== EXCERPTED RECORDS ==
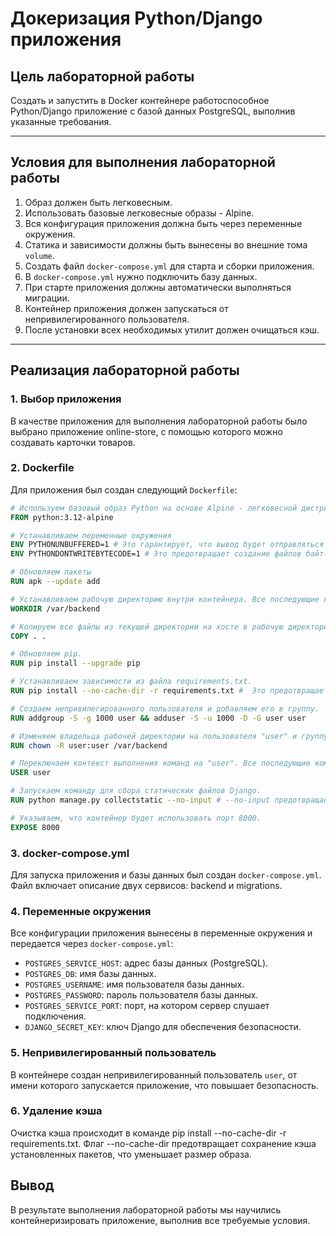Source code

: # Докеризация Python/Django приложения

## Цель лабораторной работы
Создать и запустить в Docker контейнере работоспособное Python/Django приложение с базой данных PostgreSQL, выполнив указанные требования.

---

## Условия для выполнения лабораторной работы

1. Образ должен быть легковесным.
2. Использовать базовые легковесные образы - Alpine.
3. Вся конфигурация приложения должна быть через переменные окружения.
4. Статика и зависимости должны быть вынесены во внешние тома `volume`.
5. Создать файл `docker-compose.yml` для старта и сборки приложения.
6. В `docker-compose.yml` нужно подключить базу данных.
7. При старте приложения должны автоматически выполняться миграции.
8. Контейнер приложения должен запускаться от непривилегированного пользователя.
9. После установки всех необходимых утилит должен очищаться кэш.

---

## Реализация лабораторной работы

### 1. Выбор приложения
В качестве приложения для выполнения лабораторной работы было выбрано приложение online-store, с помощью которого можно создавать карточки товаров. 

### 2. Dockerfile
Для приложения был создан следующий `Dockerfile`:

```dockerfile
# Используем базовый образ Python на основе Alpine - легковесной дистрибутивы Linux, которая делает образ меньше и быстрее.
FROM python:3.12-alpine

# Устанавливаем переменные окружения
ENV PYTHONUNBUFFERED=1 # Это гарантирует, что вывод будет отправляться сразу, а не буферизироваться.
ENV PYTHONDONTWRITEBYTECODE=1 # Это предотвращает создание файлов байт-кода Python в контейнере.

# Обновляем пакеты 
RUN apk --update add

# Устанавливаем рабочую директорию внутри контейнера. Все последующие команды будут выполняться в этой директории.
WORKDIR /var/backend

# Копируем все файлы из текущей директории на хосте в рабочую директорию.
COPY . .

# Обновляем pip.
RUN pip install --upgrade pip

# Устанавливаем зависимости из файла requirements.txt.
RUN pip install --no-cache-dir -r requirements.txt #  Это предотвращает сохранение кэша pip, что уменьшает размер образа.

# Создаем непривилегированного пользователя и добавляем его в группу. 
RUN addgroup -S -g 1000 user && adduser -S -u 1000 -D -G user user

# Изменяем владельца рабочей директории на пользователя "user" и группу "user".
RUN chown -R user:user /var/backend

# Переключаем контекст выполнения команд на "user". Все последующие команды будут выполняться от имени этого пользователя.
USER user

# Запускаем команду для сбора статических файлов Django.
RUN python manage.py collectstatic --no-input # --no-input предотвращает запросы ввода во время выполнения команды.

# Указываем, что контейнер будет использовать порт 8000.
EXPOSE 8000
```


### 3. docker-compose.yml
Для запуска приложения и базы данных был создан `docker-compose.yml`. Файл включает описание двух сервисов: backend и migrations.

### 4. Переменные окружения
Все конфигурации приложения вынесены в переменные окружения и передается через `docker-compose.yml`:
- `POSTGRES_SERVICE_HOST`: адрес базы данных (PostgreSQL).
- `POSTGRES_DB`: имя базы данных.
- `POSTGRES_USERNAME`: имя пользователя базы данных.
- `POSTGRES_PASSWORD`: пароль пользователя базы данных.
- `POSTGRES_SERVICE_PORT`: порт, на котором сервер слушает подключения.
- `DJANGO_SECRET_KEY`: ключ Django для обеспечения безопасности.

### 5. Непривилегированный пользователь
В контейнере создан непривилегированный пользователь `user`, от имени которого запускается приложение, что повышает безопасность.

### 6. Удаление кэша
Очистка кэша происходит в команде pip install --no-cache-dir -r requirements.txt. Флаг --no-cache-dir предотвращает сохранение кэша установленных пакетов, что уменьшает размер образа.

## Вывод
В результате выполнения лабораторной работы мы научились контейнеризировать приложение, выполнив все требуемые условия.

== WORK TO COMPLETE ==
Your job is to copy out every line from the records above that has the word "будет".

== OUTPUT BELOW ==
ENV PYTHONUNBUFFERED=1 # Это гарантирует, что вывод будет отправляться сразу, а не буферизироваться.
# Указываем, что контейнер будет использовать порт 8000.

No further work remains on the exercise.